[Stored data]
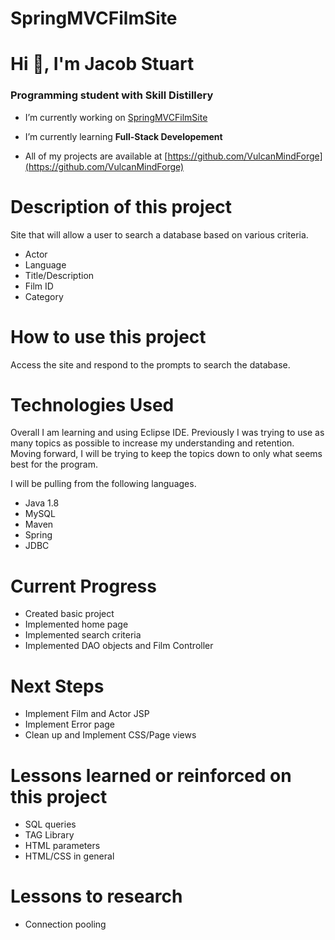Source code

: # SpringMVCFilmSite

# Hi 👋, I'm Jacob Stuart
### Programming student with Skill Distillery

- I’m currently working on [SpringMVCFilmSite](https://github.com/VulcanMindForge/SpringMVCFilmSite)

- I’m currently learning **Full-Stack Developement**

- All of my projects are available at [https://github.com/VulcanMindForge](https://github.com/VulcanMindForge)

# Description of this project
Site that will allow a user to search a database based on various criteria.
- Actor
- Language
- Title/Description
- Film ID
- Category

# How to use this project
Access the site and respond to the prompts to search the database.

# Technologies Used
Overall I am learning and using Eclipse IDE. Previously I was trying to use as many topics as possible to increase my understanding and retention. Moving forward, I will be trying to keep the topics down to only what seems best for the program.

I will be pulling from the following languages.
- Java 1.8
- MySQL
- Maven
- Spring
- JDBC

# Current Progress
- Created basic project
- Implemented home page
- Implemented search criteria
- Implemented DAO objects and Film Controller


# Next Steps
- Implement Film and Actor JSP
- Implement Error page
- Clean up and Implement CSS/Page views

# Lessons learned or reinforced on this project
- SQL queries
- TAG Library
- HTML parameters
- HTML/CSS in general

# Lessons to research
- Connection pooling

▶ [What you need to do]: Look through the entries for lines containing the word "Lessons" and return each one.

▶ [Completed task]:
# Lessons learned or reinforced on this project
# Lessons to research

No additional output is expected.